Friday, September 23, 2005


The bigger picture

I've just spent some of the week sitting listening to people talking about bits of Syria's next Five-Year Plan, which is currently in preparation. If our project is going to inspire young people, then we have to understand where (or whether) it fits into the greater scheme of things, like education or social reform. The experience has been both inspiring and depressing simultaneously.

I read first the executive summary of a report by the UNDP and Prime Minister’s Office on Education and Human Development in Syria. This is a painfully honest assessment, which just lists one current problem or failure after another. The scale and urgency of the task facing the country is enormous. The document is strong on symptoms and rhetorical questions, but short on diagnosis of underlying causes and recommended treatment, which does not help with the problem-solving. It also does not mention some matters I would have expected, such as team working, communication skills, best practice or benchmarking. It does strike me, however, that any transformation in this area must focus completely around one big idea and use it as the catalyst and momentum for the rest, rather than fight a thousand different fires equally and simultaneously. That is, however, not how it looks to be happening. 100 people (I gather all teachers, who are among the last people I would select to rework a curriculum) have been detailed off to do the reshaping. I fear it will be committee stuff, lowest common denominator, incremental, low-risk, unexciting, more about the profession and the administration than unlocking the potential inside this country's young people.

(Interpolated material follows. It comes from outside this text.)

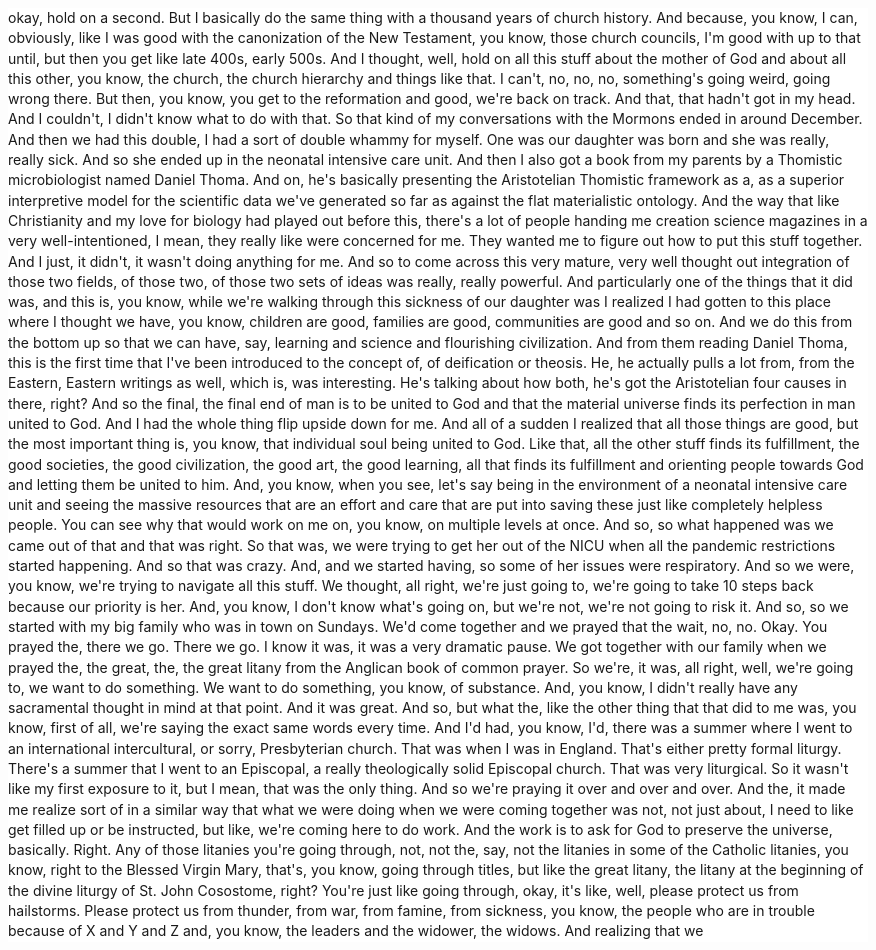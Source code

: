 okay, hold on a second. But I basically do the same thing with a thousand years of church history. And because, you know, I can, obviously, like I was good with the canonization of the New Testament, you know, those church councils, I'm good with up to that until, but then you get like late 400s, early 500s. And I thought, well, hold on all this stuff about the mother of God and about all this other, you know, the church, the church hierarchy and things like that. I can't, no, no, no, something's going weird, going wrong there. But then, you know, you get to the reformation and good, we're back on track. And that, that hadn't got in my head. And I couldn't, I didn't know what to do with that. So that kind of my conversations with the Mormons ended in around December. And then we had this double, I had a sort of double whammy for myself. One was our daughter was born and she was really, really sick. And so she ended up in the neonatal intensive care unit. And then I also got a book from my parents by a Thomistic microbiologist named Daniel Thoma. And on, he's basically presenting the Aristotelian Thomistic framework as a, as a superior interpretive model for the scientific data we've generated so far as against the flat materialistic ontology. And the way that like Christianity and my love for biology had played out before this, there's a lot of people handing me creation science magazines in a very well-intentioned, I mean, they really like were concerned for me. They wanted me to figure out how to put this stuff together. And I just, it didn't, it wasn't doing anything for me. And so to come across this very mature, very well thought out integration of those two fields, of those two, of those two sets of ideas was really, really powerful. And particularly one of the things that it did was, and this is, you know, while we're walking through this sickness of our daughter was I realized I had gotten to this place where I thought we have, you know, children are good, families are good, communities are good and so on. And we do this from the bottom up so that we can have, say, learning and science and flourishing civilization. And from them reading Daniel Thoma, this is the first time that I've been introduced to the concept of, of deification or theosis. He, he actually pulls a lot from, from the Eastern, Eastern writings as well, which is, was interesting. He's talking about how both, he's got the Aristotelian four causes in there, right? And so the final, the final end of man is to be united to God and that the material universe finds its perfection in man united to God. And I had the whole thing flip upside down for me. And all of a sudden I realized that all those things are good, but the most important thing is, you know, that individual soul being united to God. Like that, all the other stuff finds its fulfillment, the good societies, the good civilization, the good art, the good learning, all that finds its fulfillment and orienting people towards God and letting them be united to him. And, you know, when you see, let's say being in the environment of a neonatal intensive care unit and seeing the massive resources that are an effort and care that are put into saving these just like completely helpless people. You can see why that would work on me on, you know, on multiple levels at once. And so, so what happened was we came out of that and that was right. So that was, we were trying to get her out of the NICU when all the pandemic restrictions started happening. And so that was crazy. And, and we started having, so some of her issues were respiratory. And so we were, you know, we're trying to navigate all this stuff. We thought, all right, we're just going to, we're going to take 10 steps back because our priority is her. And, you know, I don't know what's going on, but we're not, we're not going to risk it. And so, so we started with my big family who was in town on Sundays. We'd come together and we prayed that the wait, no, no. Okay. You prayed the, there we go. There we go. I know it was, it was a very dramatic pause. We got together with our family when we prayed the, the great, the, the great litany from the Anglican book of common prayer. So we're, it was, all right, well, we're going to, we want to do something. We want to do something, you know, of substance. And, you know, I didn't really have any sacramental thought in mind at that point. And it was great. And so, but what the, like the other thing that that did to me was, you know, first of all, we're saying the exact same words every time. And I'd had, you know, I'd, there was a summer where I went to an international intercultural, or sorry, Presbyterian church. That was when I was in England. That's either pretty formal liturgy. There's a summer that I went to an Episcopal, a really theologically solid Episcopal church. That was very liturgical. So it wasn't like my first exposure to it, but I mean, that was the only thing. And so we're praying it over and over and over. And the, it made me realize sort of in a similar way that what we were doing when we were coming together was not, not just about, I need to like get filled up or be instructed, but like, we're coming here to do work. And the work is to ask for God to preserve the universe, basically. Right. Any of those litanies you're going through, not, not the, say, not the litanies in some of the Catholic litanies, you know, right to the Blessed Virgin Mary, that's, you know, going through titles, but like the great litany, the litany at the beginning of the divine liturgy of St. John Cosostome, right? You're just like going through, okay, it's like, well, please protect us from hailstorms. Please protect us from thunder, from war, from famine, from sickness, you know, the people who are in trouble because of X and Y and Z and, you know, the leaders and the widower, the widows. And realizing that we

I later went with Deputy Dina (small in size but big in character) to hear from the authors about the chapter in the Plan on Childhood and Youth. After listening for some time while we were told how we should run the project, and in particular how we should involve sociologists with it, it transpired that the Chapter - er- didn't exist. The Plan is due out before the end of the year (it's late September now) and this chapter doesn't exist? 40% of Syria's population is 14 or under and this chapter doesn't exist?

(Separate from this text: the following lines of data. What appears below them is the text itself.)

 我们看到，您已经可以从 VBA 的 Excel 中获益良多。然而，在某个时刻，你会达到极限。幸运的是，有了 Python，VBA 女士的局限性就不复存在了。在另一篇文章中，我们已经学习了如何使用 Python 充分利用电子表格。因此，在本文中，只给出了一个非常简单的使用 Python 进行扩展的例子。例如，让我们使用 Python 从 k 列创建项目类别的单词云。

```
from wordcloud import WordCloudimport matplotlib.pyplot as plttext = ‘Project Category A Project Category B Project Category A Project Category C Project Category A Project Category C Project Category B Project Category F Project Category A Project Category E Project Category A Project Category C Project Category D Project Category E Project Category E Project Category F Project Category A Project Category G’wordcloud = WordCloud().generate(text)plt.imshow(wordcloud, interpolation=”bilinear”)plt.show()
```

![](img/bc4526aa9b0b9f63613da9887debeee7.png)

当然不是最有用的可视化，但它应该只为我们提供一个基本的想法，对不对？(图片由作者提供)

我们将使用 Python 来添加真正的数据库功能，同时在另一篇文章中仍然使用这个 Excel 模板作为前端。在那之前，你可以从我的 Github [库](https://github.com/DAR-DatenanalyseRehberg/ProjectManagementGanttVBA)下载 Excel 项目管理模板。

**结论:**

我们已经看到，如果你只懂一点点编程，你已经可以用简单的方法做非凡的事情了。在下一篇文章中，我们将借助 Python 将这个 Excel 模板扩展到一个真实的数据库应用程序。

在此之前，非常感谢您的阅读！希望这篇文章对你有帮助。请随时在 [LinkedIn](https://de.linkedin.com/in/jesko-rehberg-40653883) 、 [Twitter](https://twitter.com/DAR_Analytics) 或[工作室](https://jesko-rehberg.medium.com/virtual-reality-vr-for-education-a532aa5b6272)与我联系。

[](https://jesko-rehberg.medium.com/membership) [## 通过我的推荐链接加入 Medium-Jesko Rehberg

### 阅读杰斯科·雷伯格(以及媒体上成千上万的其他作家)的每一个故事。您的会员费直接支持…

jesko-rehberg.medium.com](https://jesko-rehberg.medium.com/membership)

The uplifting thing about this and other conversations is that I feel that our project - inspirational, fun, collaborative, clear about its purpose - can really stand out amongst all this. I feel too that once it's properly up and running it can act as a catalyst not just for children but for teachers, administrators and politicians as well. We have had great feedback from children and parent to the summer programme which has now ended (we have postponed the Aleppo stage, about which more later perhaps once I've calmed down), so we know there is demand for this sort of activity, and the children really respond to it. I'll post separately on the teenage debates we have run, which have centred on waste and the environment, but the teenagers themselves have raised issues of homelessness, the role and position of women, health, violence, pollution, water and smoking. It has been difficult sometimes to get the debates going - some parts of Syria seem more quiet than others - but we now have some fantastic insights into what young people care about and want to see change. Lots of them have said how good it is to have their views listened to, to have the chance to have a serious discussion. For the next phase we're going to capture this on video.

That aside, I feel that Syria's need for a substantial and rapid leap forward rather than a slow shuffle is going to be hard to achieve. The instinct to try and invent things from scratch here rather than looking for excellence elsewhere and adapting it, the lack of a management culture or context of competition that makes change a matter of daily survival, the risk-averse and insular administration, all work against the possibility real transformation. There are people here with vision, but whether they can carry the day I don't know.